§ Task directions
Reproduce, with no alteration, the span of lines that begins at the line containing "describe an optional" and ends at the last line of the records, both ends included, and nothing else.

§ Listed entries
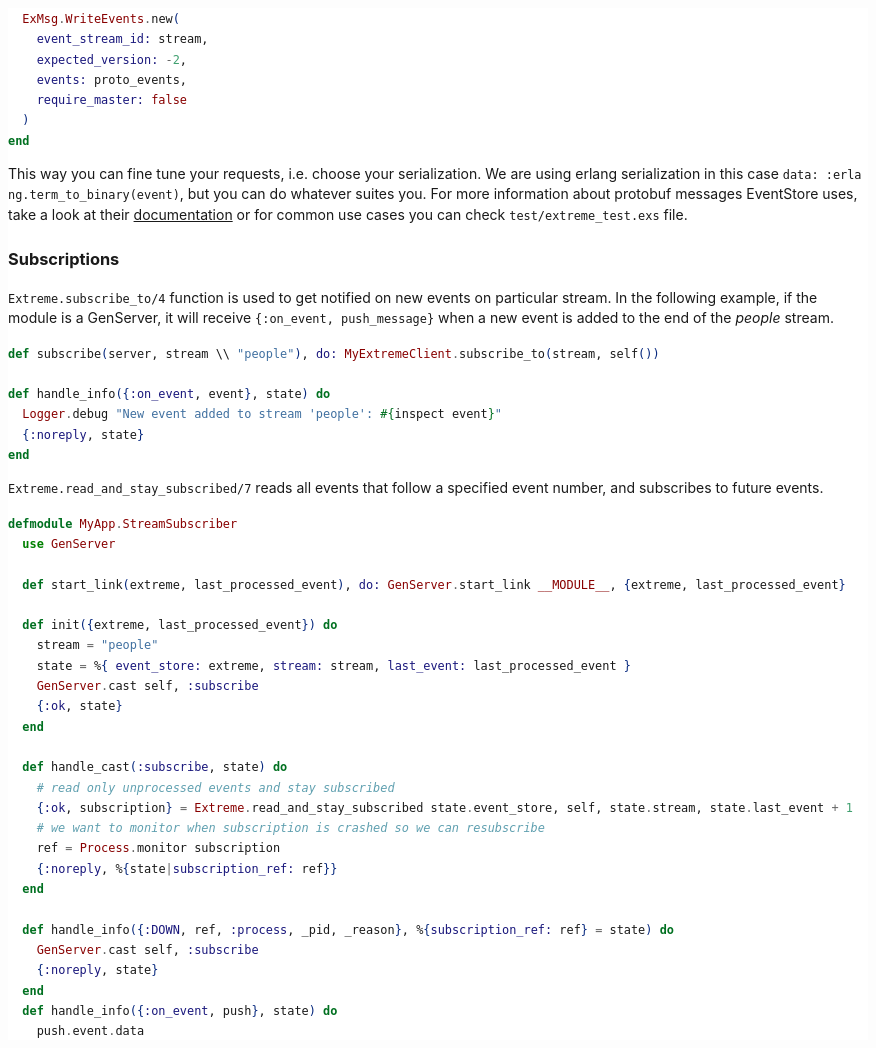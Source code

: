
 ```elixir
  ExMsg.WriteEvents.new(
    event_stream_id: stream,
    expected_version: -2,
    events: proto_events,
    require_master: false
  )
end
```

This way you can fine tune your requests, i.e. choose your serialization. We are using erlang serialization in this case
`data: :erlang.term_to_binary(event)`, but you can do whatever suites you.
For more information about protobuf messages EventStore uses,
take a look at their [documentation](http://docs.geteventstore.com) or for common use cases
you can check `test/extreme_test.exs` file.


### Subscriptions

`Extreme.subscribe_to/4` function is used to get notified on new events on
particular stream. In the following example, if the module is a GenServer, it
will receive `{:on_event, push_message}` when a new event is added to the end
of the _people_ stream.

```elixir
def subscribe(server, stream \\ "people"), do: MyExtremeClient.subscribe_to(stream, self())

def handle_info({:on_event, event}, state) do
  Logger.debug "New event added to stream 'people': #{inspect event}"
  {:noreply, state}
end
```


`Extreme.read_and_stay_subscribed/7` reads all events that follow a specified event number, and subscribes to future events.

```elixir
defmodule MyApp.StreamSubscriber
  use GenServer

  def start_link(extreme, last_processed_event), do: GenServer.start_link __MODULE__, {extreme, last_processed_event}

  def init({extreme, last_processed_event}) do
    stream = "people"
    state = %{ event_store: extreme, stream: stream, last_event: last_processed_event }
    GenServer.cast self, :subscribe
    {:ok, state}
  end

  def handle_cast(:subscribe, state) do
    # read only unprocessed events and stay subscribed
    {:ok, subscription} = Extreme.read_and_stay_subscribed state.event_store, self, state.stream, state.last_event + 1
    # we want to monitor when subscription is crashed so we can resubscribe
    ref = Process.monitor subscription
    {:noreply, %{state|subscription_ref: ref}}
  end

  def handle_info({:DOWN, ref, :process, _pid, _reason}, %{subscription_ref: ref} = state) do
    GenServer.cast self, :subscribe
    {:noreply, state}
  end
  def handle_info({:on_event, push}, state) do
    push.event.data
```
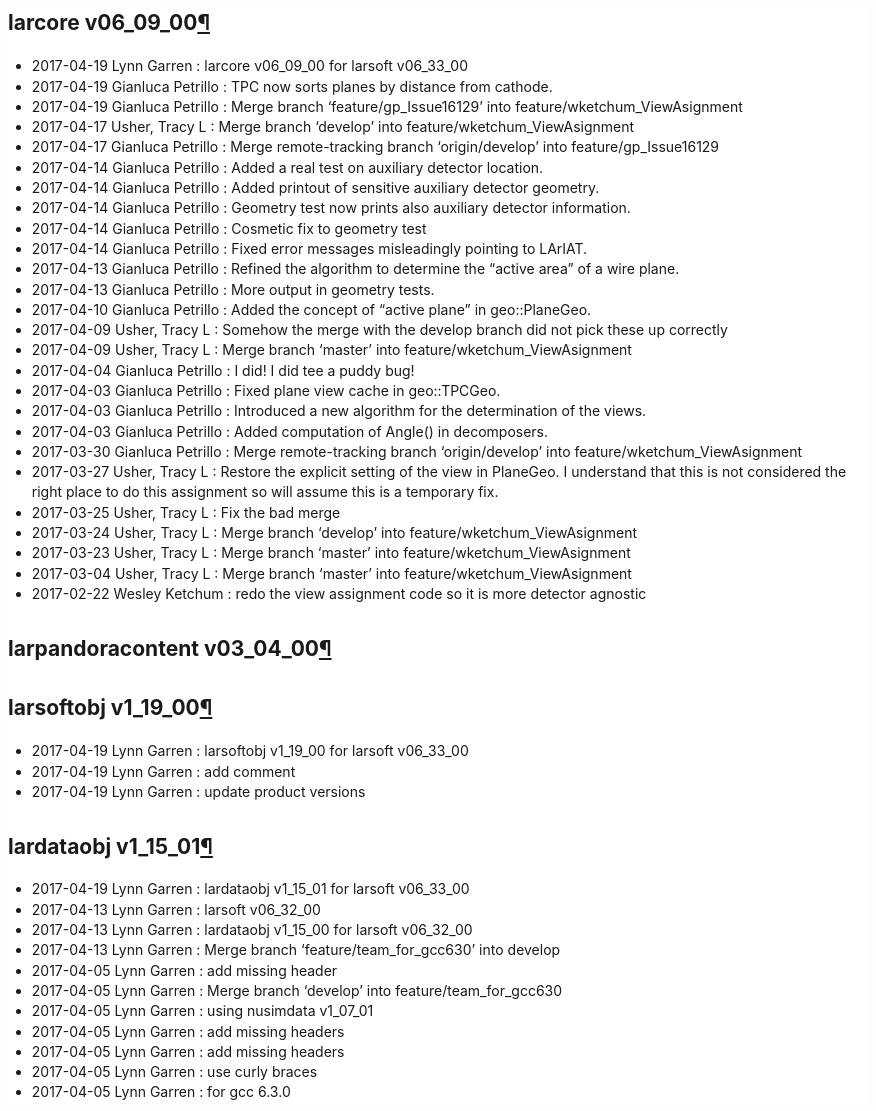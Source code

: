 larcore v06\_09\_00[¶](#larcore-v06_09_00)
------------------------------------------

-   2017-04-19 Lynn Garren : larcore v06\_09\_00 for larsoft v06\_33\_00
-   2017-04-19 Gianluca Petrillo : TPC now sorts planes by distance from cathode.
-   2017-04-19 Gianluca Petrillo : Merge branch ‘feature/gp\_Issue16129’ into feature/wketchum\_ViewAsignment
-   2017-04-17 Usher, Tracy L : Merge branch ‘develop’ into feature/wketchum\_ViewAsignment
-   2017-04-17 Gianluca Petrillo : Merge remote-tracking branch ‘origin/develop’ into feature/gp\_Issue16129
-   2017-04-14 Gianluca Petrillo : Added a real test on auxiliary detector location.
-   2017-04-14 Gianluca Petrillo : Added printout of sensitive auxiliary detector geometry.
-   2017-04-14 Gianluca Petrillo : Geometry test now prints also auxiliary detector information.
-   2017-04-14 Gianluca Petrillo : Cosmetic fix to geometry test
-   2017-04-14 Gianluca Petrillo : Fixed error messages misleadingly pointing to LArIAT.
-   2017-04-13 Gianluca Petrillo : Refined the algorithm to determine the “active area” of a wire plane.
-   2017-04-13 Gianluca Petrillo : More output in geometry tests.
-   2017-04-10 Gianluca Petrillo : Added the concept of “active plane” in geo::PlaneGeo.
-   2017-04-09 Usher, Tracy L : Somehow the merge with the develop branch did not pick these up correctly
-   2017-04-09 Usher, Tracy L : Merge branch ‘master’ into feature/wketchum\_ViewAsignment
-   2017-04-04 Gianluca Petrillo : I did! I did tee a puddy bug!
-   2017-04-03 Gianluca Petrillo : Fixed plane view cache in geo::TPCGeo.
-   2017-04-03 Gianluca Petrillo : Introduced a new algorithm for the determination of the views.
-   2017-04-03 Gianluca Petrillo : Added computation of Angle() in decomposers.
-   2017-03-30 Gianluca Petrillo : Merge remote-tracking branch ‘origin/develop’ into feature/wketchum\_ViewAsignment
-   2017-03-27 Usher, Tracy L : Restore the explicit setting of the view in PlaneGeo. I understand that this is not considered the right place to do this assignment so will assume this is a temporary fix.
-   2017-03-25 Usher, Tracy L : Fix the bad merge
-   2017-03-24 Usher, Tracy L : Merge branch ‘develop’ into feature/wketchum\_ViewAsignment
-   2017-03-23 Usher, Tracy L : Merge branch ‘master’ into feature/wketchum\_ViewAsignment
-   2017-03-04 Usher, Tracy L : Merge branch ‘master’ into feature/wketchum\_ViewAsignment
-   2017-02-22 Wesley Ketchum : redo the view assignment code so it is more detector agnostic


larpandoracontent v03\_04\_00[¶](#larpandoracontent-v03_04_00)
--------------------------------------------------------------


larsoftobj v1\_19\_00[¶](#larsoftobj-v1_19_00)
----------------------------------------------

-   2017-04-19 Lynn Garren : larsoftobj v1\_19\_00 for larsoft v06\_33\_00
-   2017-04-19 Lynn Garren : add comment
-   2017-04-19 Lynn Garren : update product versions


lardataobj v1\_15\_01[¶](#lardataobj-v1_15_01)
----------------------------------------------

-   2017-04-19 Lynn Garren : lardataobj v1\_15\_01 for larsoft v06\_33\_00
-   2017-04-13 Lynn Garren : larsoft v06\_32\_00
-   2017-04-13 Lynn Garren : lardataobj v1\_15\_00 for larsoft v06\_32\_00
-   2017-04-13 Lynn Garren : Merge branch ‘feature/team\_for\_gcc630’ into develop
-   2017-04-05 Lynn Garren : add missing header
-   2017-04-05 Lynn Garren : Merge branch ‘develop’ into feature/team\_for\_gcc630
-   2017-04-05 Lynn Garren : using nusimdata v1\_07\_01
-   2017-04-05 Lynn Garren : add missing headers
-   2017-04-05 Lynn Garren : add missing headers
-   2017-04-05 Lynn Garren : use curly braces
-   2017-04-05 Lynn Garren : for gcc 6.3.0

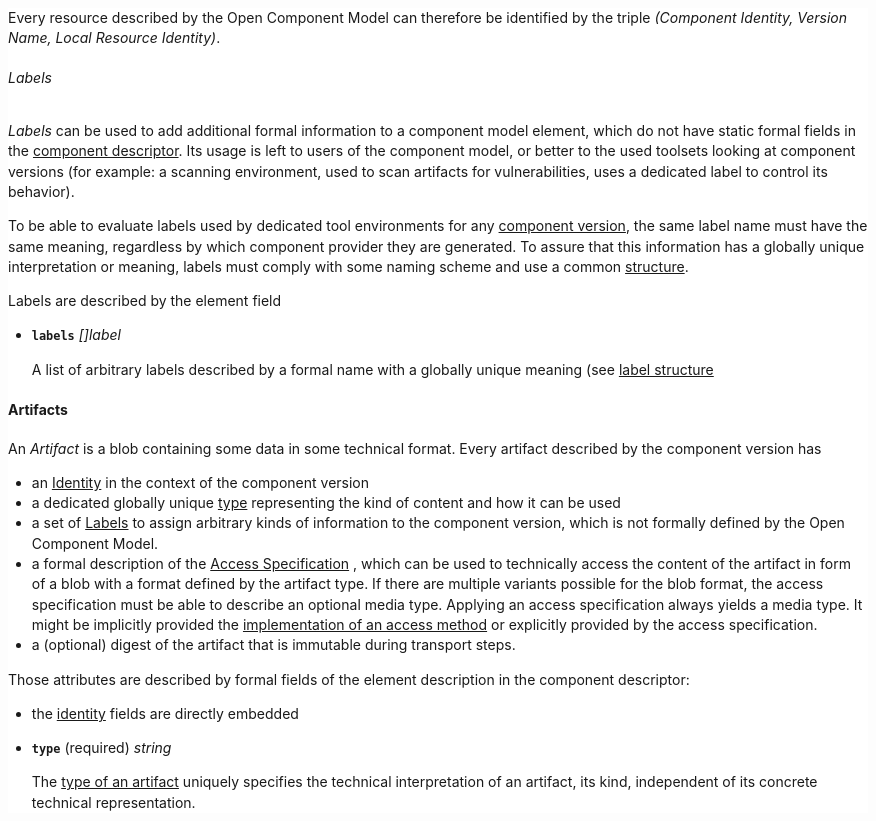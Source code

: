 Every resource described by the Open Component Model can therefore be identified
by the triple *(Component Identity, Version Name, Local Resource Identity)*.


###### Labels

*Labels* can be used to add additional formal information to a component
model element, which do not have static formal fields in the
[component descriptor](#component-descriptor). Its usage is
left to users of the component model, or better to the used toolsets
looking at component versions (for example: a scanning environment,
used to scan artifacts for vulnerabilities, uses a dedicated label 
to control its behavior).

To be able to evaluate labels used by dedicated tool environments for any
[component version](#component-versions), the same
label name must have the same meaning, regardless by which component provider
they are generated. To assure that this information
has a globally unique interpretation or meaning, labels must comply with some
naming scheme and use a common [structure](../names/labels.md).

Labels are described by the element field 

- **`labels`** *[]label*

  A list of arbitrary labels described by a formal name with a globally
  unique meaning (see [label structure](../names/labels.md)

#### Artifacts

An *Artifact* is a blob containing some data in some technical format.
Every artifact described by the component version has
- an [Identity](#identity) in the context of the component version
- a dedicated globally unique [type](../names/resourcetypes.md) representing
  the kind of content and how it can be used
- a set of [Labels](#labels) to assign arbitrary kinds of information to the
  component version, which is not formally defined by the Open Component Model.
- a formal description of the [Access Specification](#artifact-access) ,
  which can be used to technically access the content of the artifact in form of
  a blob with a format defined by the artifact type. If there are multiple variants
  possible for the blob format, the access specification must be able to
  describe an optional media type. Applying an access specification always
  yields a media type. It might be implicitly provided the [implementation of
  an access method](operations.md#access-methods) or explicitly provided by the
  access specification.
- a (optional) digest of the artifact that is immutable during transport steps.

Those attributes are described by formal fields of the element description
in the component descriptor:

- the [identity](#identity) fields are directly embedded

- **`type`** (required) *string*

  The [type of an artifact](../names/resourcetypes.md) uniquely specifies the
  technical interpretation of an artifact, its kind, independent of its 
  concrete technical representation.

§ Result of the task
  describe an optional media type. Applying an access specification always
  yields a media type. It might be implicitly provided the [implementation of
  an access method](operations.md#access-methods) or explicitly provided by the
  access specification.
- a (optional) digest of the artifact that is immutable during transport steps.

Those attributes are described by formal fields of the element description
in the component descriptor:

- the [identity](#identity) fields are directly embedded

- **`type`** (required) *string*

  The [type of an artifact](../names/resourcetypes.md) uniquely specifies the
  technical interpretation of an artifact, its kind, independent of its 
  concrete technical representation.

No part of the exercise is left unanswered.